## EXERCISE INSTRUCTIONS
Every line holding the string "slides" is to be copied from the entries below.

(DATA TO USE)

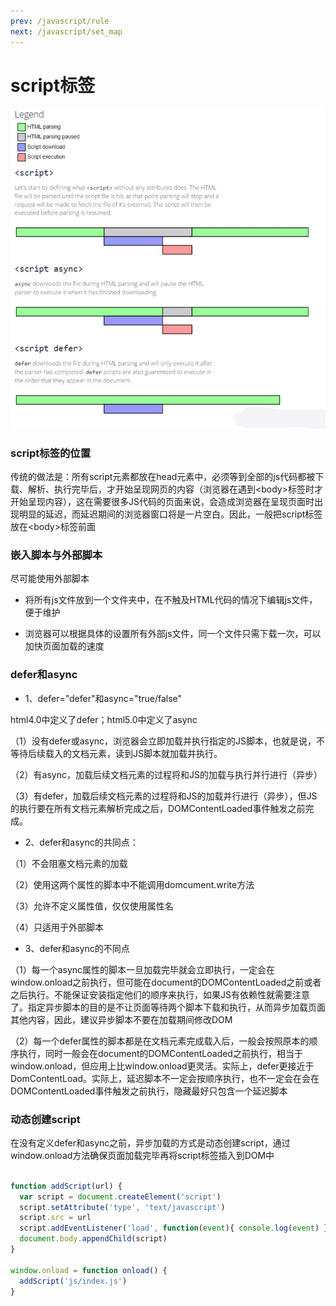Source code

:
 ```yaml
---
prev: /javascript/rule
next: /javascript/set_map
---
```


# script标签


![script-load](../images/javascript/script-load.jpg)

### script标签的位置

传统的做法是：所有script元素都放在head元素中，必须等到全部的js代码都被下载、解析、执行完毕后，才开始呈现网页的内容（浏览器在遇到&lt;body&gt;标签时才开始呈现内容），这在需要很多JS代码的页面来说，会造成浏览器在呈现页面时出现明显的延迟，而延迟期间的浏览器窗口将是一片空白。因此，一般把script标签放在&lt;body&gt;标签前面

### 嵌入脚本与外部脚本

尽可能使用外部脚本

- 将所有js文件放到一个文件夹中，在不触及HTML代码的情况下编辑js文件，便于维护

- 浏览器可以根据具体的设置所有外部js文件，同一个文件只需下载一次，可以加快页面加载的速度


### defer和async

- 1、defer="defer"和async="true/false"

html4.0中定义了defer；html5.0中定义了async

（1）没有defer或async，浏览器会立即加载并执行指定的JS脚本，也就是说，不等待后续载入的文档元素，读到JS脚本就加载并执行。

（2）有async，加载后续文档元素的过程将和JS的加载与执行并行进行（异步）

（3）有defer，加载后续文档元素的过程将和JS的加载并行进行（异步），但JS的执行要在所有文档元素解析完成之后，DOMContentLoaded事件触发之前完成。

- 2、defer和async的共同点：

（1）不会阻塞文档元素的加载

（2）使用这两个属性的脚本中不能调用domcument.write方法

（3）允许不定义属性值，仅仅使用属性名

（4）只适用于外部脚本

- 3、defer和async的不同点

（1）每一个async属性的脚本一旦加载完毕就会立即执行，一定会在window.onload之前执行，但可能在document的DOMContentLoaded之前或者之后执行。不能保证安装指定他们的顺序来执行，如果JS有依赖性就需要注意了。指定异步脚本的目的是不让页面等待两个脚本下载和执行，从而异步加载页面其他内容，因此，建议异步脚本不要在加载期间修改DOM

（2）每一个defer属性的脚本都是在文档元素完成载入后，一般会按照原本的顺序执行，同时一般会在document的DOMContentLoaded之前执行，相当于window.onload，但应用上比window.onload更灵活。实际上，defer更接近于DomContentLoad。实际上，延迟脚本不一定会按顺序执行，也不一定会在会在DOMContentLoaded事件触发之前执行，隐藏最好只包含一个延迟脚本

### 动态创建script

在没有定义defer和async之前，异步加载的方式是动态创建script，通过window.onload方法确保页面加载完毕再将script标签插入到DOM中

```js

function addScript(url) {
  var script = document.createElement('script')
  script.setAttribute('type', 'text/javascript')
  script.src = url
  script.addEventListener('load', function(event){ console.log(event) })
  document.body.appendChild(script)
}

window.onload = function onload() {
  addScript('js/index.js')
}
```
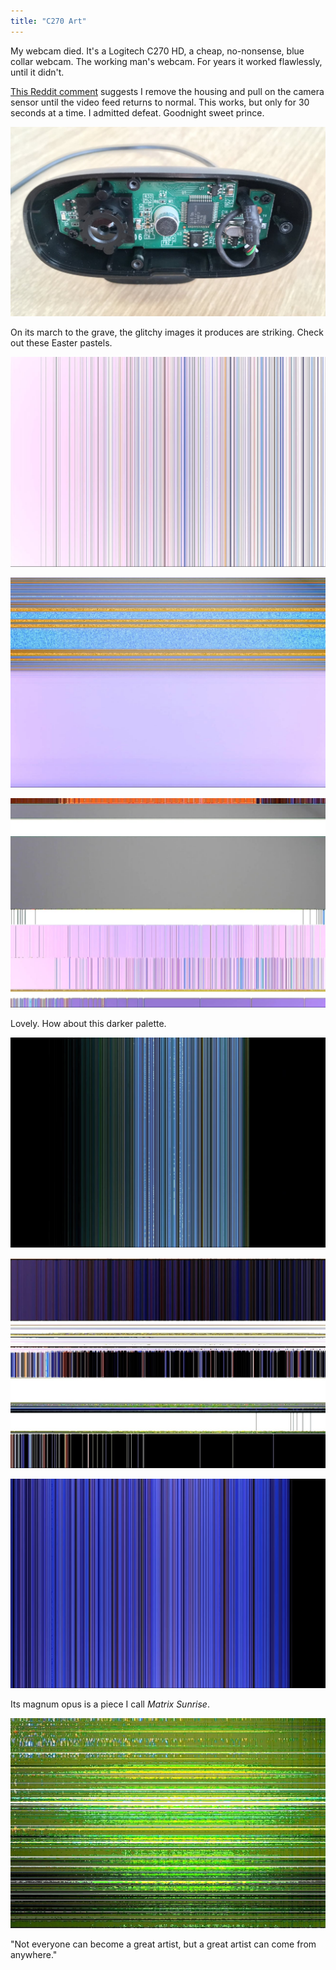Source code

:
 ```yaml
---
title: "C270 Art"
---
```


My webcam died. It's a Logitech C270 HD, a cheap, no-nonsense, blue collar webcam. The working man's webcam. For years it worked flawlessly, until it didn't.

[This Reddit comment](https://www.reddit.com/r/LogitechG/comments/u7q9tw/comment/izcg0e2/) suggests I remove the housing and pull on the camera sensor until the video feed returns to normal. This works, but only for 30 seconds at a time. I admitted defeat. Goodnight sweet prince.

![Busted webcam](/images/busted-webcam.jpg)

On its march to the grave, the glitchy images it produces are striking. Check out these Easter pastels.

![Webcam glitch art](/images/webcam-glitch-art-1.jpg)

![Webcam glitch art](/images/webcam-glitch-art-2.jpg)

![Webcam glitch art](/images/webcam-glitch-art-3.jpg)

Lovely. How about this darker palette.

![Webcam glitch art](/images/webcam-glitch-art-4.jpg)

![Webcam glitch art](/images/webcam-glitch-art-5.jpg)

![Webcam glitch art](/images/webcam-glitch-art-6.jpg)

Its magnum opus is a piece I call *Matrix Sunrise*.

![Webcam glitch art](/images/webcam-glitch-art-7.jpg)

"Not everyone can become a great artist, but a great artist can come from anywhere."
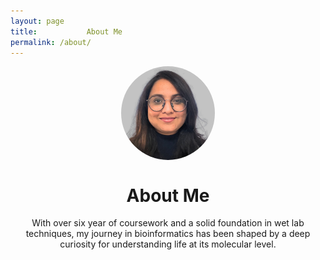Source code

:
 ```yaml
---
layout: page
title:           About Me
permalink: /about/
---
```


<div style="text-align: center; margin: 0 auto;">
  <img src="assets/image/Untitled design-3.jpg" alt="Descriptive Alt Text" style="width: 150px; height: 150px; border-radius: 50%; object-fit: cover; display: block; margin: 0 auto;">
</div>

<h1 style="text-align: center;">About Me</h1>

<p style="text-align: center;">With over six year of coursework and a solid foundation in wet lab techniques, my journey in bioinformatics has been shaped by a deep curiosity for understanding life at its molecular level.</p>
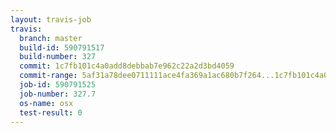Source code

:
 ```yaml
---
layout: travis-job
travis:
  branch: master
  build-id: 590791517
  build-number: 327
  commit: 1c7fb101c4a0add8debbab7e962c22a2d3bd4059
  commit-range: 5af31a78dee0711111ace4fa369a1ac680b7f264...1c7fb101c4a0add8debbab7e962c22a2d3bd4059
  job-id: 590791525
  job-number: 327.7
  os-name: osx
  test-result: 0
---
```

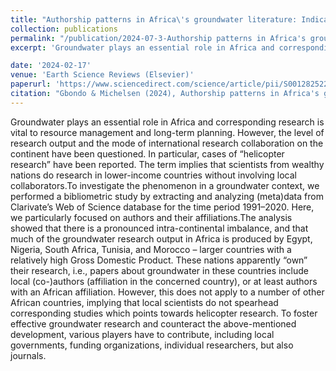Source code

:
 ```yaml
---
title: "Authorship patterns in Africa\'s groundwater literature: Indications for helicopter research?"
collection: publications
permalink: "/publication/2024-07-3-Authorship patterns in Africa's groundwater literature: Indications for helicopter research?"
excerpt: 'Groundwater plays an essential role in Africa and corresponding research is vital to resource management and long-term planning. However, the level of research output and the mode of international research collaboration on the continent have been questioned. In particular, cases of “helicopter research” have been reported. The term implies that scientists from wealthy nations do research in lower-income countries without involving local collaborators.To investigate the phenomenon in a groundwater context, we performed a bibliometric study by extracting and analyzing (meta)data from Clarivate’s Web of Science database for the time period 1991–2020. Here, we particularly focused on authors and their affiliations.The analysis showed that there is a pronounced intra-continental imbalance, and that much of the groundwater research output in Africa is produced by Egypt, Nigeria, South Africa, Tunisia, and Morocco – larger countries with a relatively high Gross Domestic Product. These nations apparently “own” their research, i.e., papers about groundwater in these countries include local (co-)authors (affiliation in the concerned country), or at least authors with an African affiliation. However, this does not apply to a number of other African countries, implying that local scientists do not spearhead corresponding studies which points towards helicopter research. To foster effective groundwater research and counteract the above-mentioned development, various players have to contribute, including local governments, funding organizations, individual researchers, but also journals.'

date: '2024-02-17'
venue: 'Earth Science Reviews (Elsevier)'
paperurl: 'https://www.sciencedirect.com/science/article/pii/S0012825224001867/pdfft md5=fbf1b0266e3cc2f1988e8d0a685411e4&pid=1-s2.0-S0012825224001867-main.pdf'
citation: "Gbondo & Michelsen (2024), Authorship patterns in Africa's groundwater literature: Indications for helicopter research?"
---
```

 Groundwater plays an essential role in Africa and corresponding research is vital to resource management and long-term planning. However, the level of research output and the mode of international research collaboration on the continent have been questioned. In particular, cases of “helicopter research” have been reported. The term implies that scientists from wealthy nations do research in lower-income countries without involving local collaborators.To investigate the phenomenon in a groundwater context, we performed a bibliometric study by extracting and analyzing (meta)data from Clarivate’s Web of Science database for the time period 1991–2020. Here, we particularly focused on authors and their affiliations.The analysis showed that there is a pronounced intra-continental imbalance, and that much of the groundwater research output in Africa is produced by Egypt, Nigeria, South Africa, Tunisia, and Morocco – larger countries with a relatively high Gross Domestic Product. These nations apparently “own” their research, i.e., papers about groundwater in these countries include local (co-)authors (affiliation in the concerned country), or at least authors with an African affiliation. However, this does not apply to a number of other African countries, implying that local scientists do not spearhead corresponding studies which points towards helicopter research. To foster effective groundwater research and counteract the above-mentioned development, various players have to contribute, including local governments, funding organizations, individual researchers, but also journals.
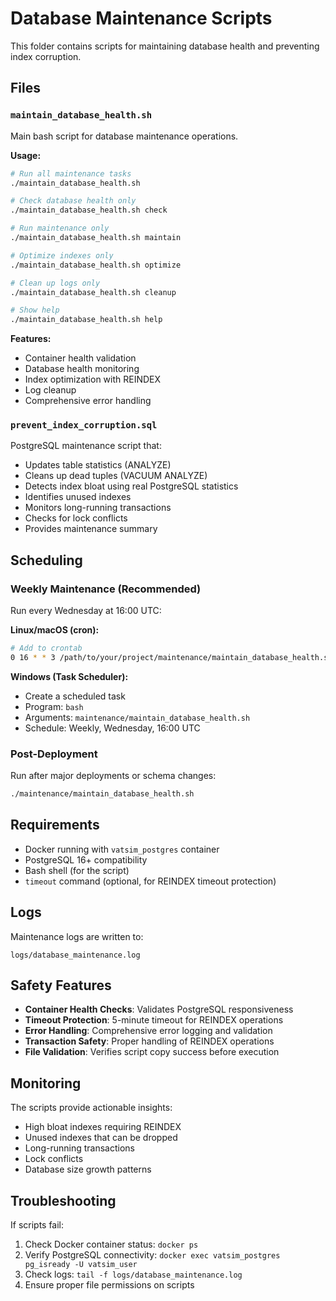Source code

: # Database Maintenance Scripts

This folder contains scripts for maintaining database health and preventing index corruption.

## Files

### `maintain_database_health.sh`
Main bash script for database maintenance operations.

**Usage:**
```bash
# Run all maintenance tasks
./maintain_database_health.sh

# Check database health only
./maintain_database_health.sh check

# Run maintenance only
./maintain_database_health.sh maintain

# Optimize indexes only
./maintain_database_health.sh optimize

# Clean up logs only
./maintain_database_health.sh cleanup

# Show help
./maintain_database_health.sh help
```

**Features:**
- Container health validation
- Database health monitoring
- Index optimization with REINDEX
- Log cleanup
- Comprehensive error handling

### `prevent_index_corruption.sql`
PostgreSQL maintenance script that:
- Updates table statistics (ANALYZE)
- Cleans up dead tuples (VACUUM ANALYZE)
- Detects index bloat using real PostgreSQL statistics
- Identifies unused indexes
- Monitors long-running transactions
- Checks for lock conflicts
- Provides maintenance summary

## Scheduling

### Weekly Maintenance (Recommended)
Run every Wednesday at 16:00 UTC:

**Linux/macOS (cron):**
```bash
# Add to crontab
0 16 * * 3 /path/to/your/project/maintenance/maintain_database_health.sh
```

**Windows (Task Scheduler):**
- Create a scheduled task
- Program: `bash`
- Arguments: `maintenance/maintain_database_health.sh`
- Schedule: Weekly, Wednesday, 16:00 UTC

### Post-Deployment
Run after major deployments or schema changes:
```bash
./maintenance/maintain_database_health.sh
```

## Requirements

- Docker running with `vatsim_postgres` container
- PostgreSQL 16+ compatibility
- Bash shell (for the script)
- `timeout` command (optional, for REINDEX timeout protection)

## Logs

Maintenance logs are written to:
```
logs/database_maintenance.log
```

## Safety Features

- **Container Health Checks**: Validates PostgreSQL responsiveness
- **Timeout Protection**: 5-minute timeout for REINDEX operations
- **Error Handling**: Comprehensive error logging and validation
- **Transaction Safety**: Proper handling of REINDEX operations
- **File Validation**: Verifies script copy success before execution

## Monitoring

The scripts provide actionable insights:
- High bloat indexes requiring REINDEX
- Unused indexes that can be dropped
- Long-running transactions
- Lock conflicts
- Database size growth patterns

## Troubleshooting

If scripts fail:
1. Check Docker container status: `docker ps`
2. Verify PostgreSQL connectivity: `docker exec vatsim_postgres pg_isready -U vatsim_user`
3. Check logs: `tail -f logs/database_maintenance.log`
4. Ensure proper file permissions on scripts
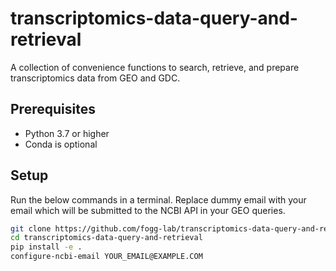 # transcriptomics-data-query-and-retrieval
A collection of convenience functions to search, retrieve, and prepare transcriptomics data from GEO and GDC.

## Prerequisites
- Python 3.7 or higher
- Conda is optional

## Setup

Run the below commands in a terminal. Replace dummy email with your email which will be submitted to the NCBI API in your GEO queries.
```zsh
git clone https://github.com/fogg-lab/transcriptomics-data-query-and-retrieval.git
cd transcriptomics-data-query-and-retrieval
pip install -e .
configure-ncbi-email YOUR_EMAIL@EXAMPLE.COM
```
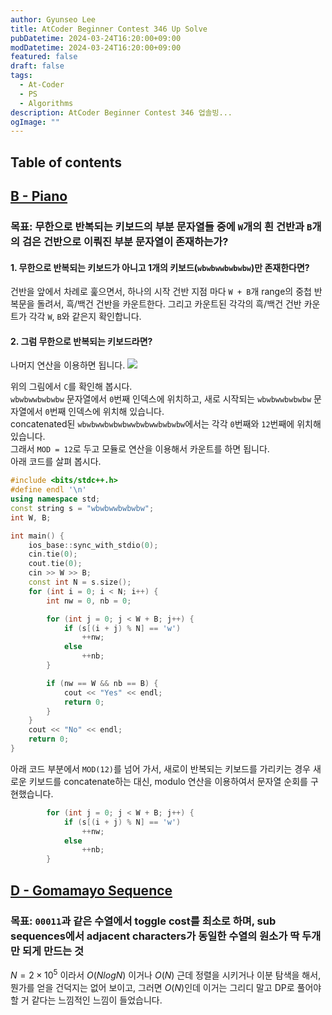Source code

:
 ```yaml
---
author: Gyunseo Lee
title: AtCoder Beginner Contest 346 Up Solve
pubDatetime: 2024-03-24T16:20:00+09:00
modDatetime: 2024-03-24T16:20:00+09:00
featured: false
draft: false
tags:
  - At-Coder
  - PS
  - Algorithms
description: AtCoder Beginner Contest 346 업솔빙...
ogImage: ""
---
```


## Table of contents

## [B - Piano](https://atcoder.jp/contests/abc346/tasks/abc346_b)

### 목표: 무한으로 반복되는 키보드의 부분 문자열들 중에 `W`개의 흰 건반과 `B`개의 검은 건반으로 이뤄진 부분 문자열이 존재하는가?

#### 1. 무한으로 반복되는 키보드가 아니고 1개의 키보드(`wbwbwwbwbwbw`)만 존재한다면?

건반을 앞에서 차례로 훑으면서, 하나의 시작 건반 지점 마다 `W + B`개 range의 중첩 반복문을 돌려서, 흑/백건 건반을 카운트한다. 그리고 카운트된 각각의 흑/백건 건반 카운트가 각각 `W`, `B`와 같은지 확인합니다.

#### 2. 그럼 무한으로 반복되는 키보드라면?

나머지 연산을 이용하면 됩니다.
![](https://res.cloudinary.com/gyunseo-blog/image/upload/f_auto/v1711274611/image_tfvs9e.png)

위의 그림에서 `C`를 확인해 봅시다.  
`wbwbwwbwbwbw` 문자열에서 `0`번째 인덱스에 위치하고, 새로 시작되는 `wbwbwwbwbwbw` 문자열에서 `0`번째 인덱스에 위치해 있습니다.  
concatenated된 `wbwbwwbwbwbwwbwbwwbwbwbw`에서는 각각 `0`번째와 `12`번째에 위치해 있습니다.  
그래서 `MOD = 12`로 두고 모듈로 연산을 이용해서 카운트를 하면 됩니다.  
아래 코드를 살펴 봅시다.

```cpp
#include <bits/stdc++.h>
#define endl '\n'
using namespace std;
const string s = "wbwbwwbwbwbw";
int W, B;

int main() {
    ios_base::sync_with_stdio(0);
    cin.tie(0);
    cout.tie(0);
    cin >> W >> B;
    const int N = s.size();
    for (int i = 0; i < N; i++) {
        int nw = 0, nb = 0;

        for (int j = 0; j < W + B; j++) {
            if (s[(i + j) % N] == 'w')
                ++nw;
            else
                ++nb;
        }

        if (nw == W && nb == B) {
            cout << "Yes" << endl;
            return 0;
        }
    }
    cout << "No" << endl;
    return 0;
}
```

아래 코드 부분에서 `MOD(12)`를 넘어 가서, 새로이 반복되는 키보드를 가리키는 경우 새로운 키보드를 concatenate하는 대신, modulo 연산을 이용하여서 문자열 순회를 구현했습니다.

```cpp
        for (int j = 0; j < W + B; j++) {
            if (s[(i + j) % N] == 'w')
                ++nw;
            else
                ++nb;
        }
```

## [D - Gomamayo Sequence](https://atcoder.jp/contests/abc346/tasks/abc346_b)

### 목표: `00011`과 같은 수열에서 toggle cost를 최소로 하며, sub sequences에서 adjacent characters가 동일한 수열의 원소가 딱 두개만 되게 만드는 것

$N = 2 \times 10^5$ 이라서 $O(NlogN)$ 이거나 $O(N)$ 근데 정렬을 시키거나 이분 탐색을 해서, 뭔가를 얻을 건덕지는 없어 보이고, 그러면 $O(N)$인데 이거는 그리디 말고 DP로 풀어야 할 거 같다는 느낌적인 느낌이 들었습니다.
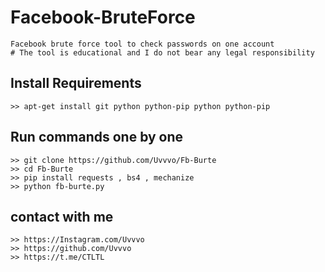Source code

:# Facebook-BruteForce
```
Facebook brute force tool to check passwords on one account
# The tool is educational and I do not bear any legal responsibility 
```

## Install Requirements
```
>> apt-get install git python python-pip python python-pip
```

## Run commands one by one
```
>> git clone https://github.com/Uvvvo/Fb-Burte
>> cd Fb-Burte
>> pip install requests , bs4 , mechanize
>> python fb-burte.py 
```



## contact with me
```
>> https://Instagram.com/Uvvvo 
>> https://github.com/Uvvvo
>> https://t.me/CTLTL
```
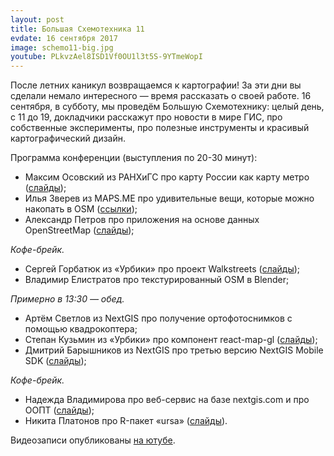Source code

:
 ```yaml
---
layout: post
title: Большая Схемотехника 11
evdate: 16 сентября 2017
image: schemo11-big.jpg
youtube: PLkvzAel8ISD1Vf0OU1l3t5S-9YTmeWopI
---
```

После летних каникул возвращаемся к картографии! За эти дни вы сделали немало интересного &mdash; время
рассказать о своей работе. 16 сентября, в субботу, мы проведём Большую Схемотехнику: целый день, с 11 до 19,
докладчики расскажут про новости в мире ГИС, про собственные эксперименты, про полезные инструменты
и красивый картографический дизайн.

Программа конференции (выступления по 20-30 минут):

* Максим Осовский из РАНХиГС про карту России как карту метро ([слайды](/slides/schemo11-osovskij.pdf));
* Илья Зверев из MAPS.ME про удивительные вещи, которые можно накопать в OSM ([ссылки](http://textual.ru/wonderhren.html));
* Александр Петров про приложения на основе данных OpenStreetMap ([слайды](/slides/schemo11-felis-3d.pdf));

_Кофе-брейк._

* Сергей Горбатюк из «Урбики» про проект Walkstreets ([слайды](/slides/schemo11-walkstreets.pdf));
* Владимир Елистратов про текстурированный OSM в Blender;

_Примерно в 13:30 — обед._

* Артём Светлов из NextGIS про получение ортофотоснимков с помощью квадрокоптера;
* Степан Кузьмин из «Урбики» про компонент react-map-gl ([слайды](/slides/schemo11-react-map-gl.pdf));
* Дмитрий Барышников из NextGIS про третью версию NextGIS Mobile SDK ([слайды](/slides/schemo11-baryshnikov.pdf));

_Кофе-брейк._

* Надежда Владимирова про веб-сервис на базе nextgis.com и про ООПТ ([слайды](/slides/schemo11-oopt.pptx));
* Никита Платонов про R-пакет «ursa» ([слайды](https://sevin.000webhostapp.com/ursaPrelim.html)).

Видеозаписи опубликованы [на ютубе](https://www.youtube.com/playlist?list=PLkvzAel8ISD1Vf0OU1l3t5S-9YTmeWopI).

(End DATA TO USE)

## RESULT
* Максим Осовский из РАНХиГС про карту России как карту метро ([слайды](/slides/schemo11-osovskij.pdf));
* Александр Петров про приложения на основе данных OpenStreetMap ([слайды](/slides/schemo11-felis-3d.pdf));
* Сергей Горбатюк из «Урбики» про проект Walkstreets ([слайды](/slides/schemo11-walkstreets.pdf));
* Степан Кузьмин из «Урбики» про компонент react-map-gl ([слайды](/slides/schemo11-react-map-gl.pdf));
* Дмитрий Барышников из NextGIS про третью версию NextGIS Mobile SDK ([слайды](/slides/schemo11-baryshnikov.pdf));
* Надежда Владимирова про веб-сервис на базе nextgis.com и про ООПТ ([слайды](/slides/schemo11-oopt.pptx));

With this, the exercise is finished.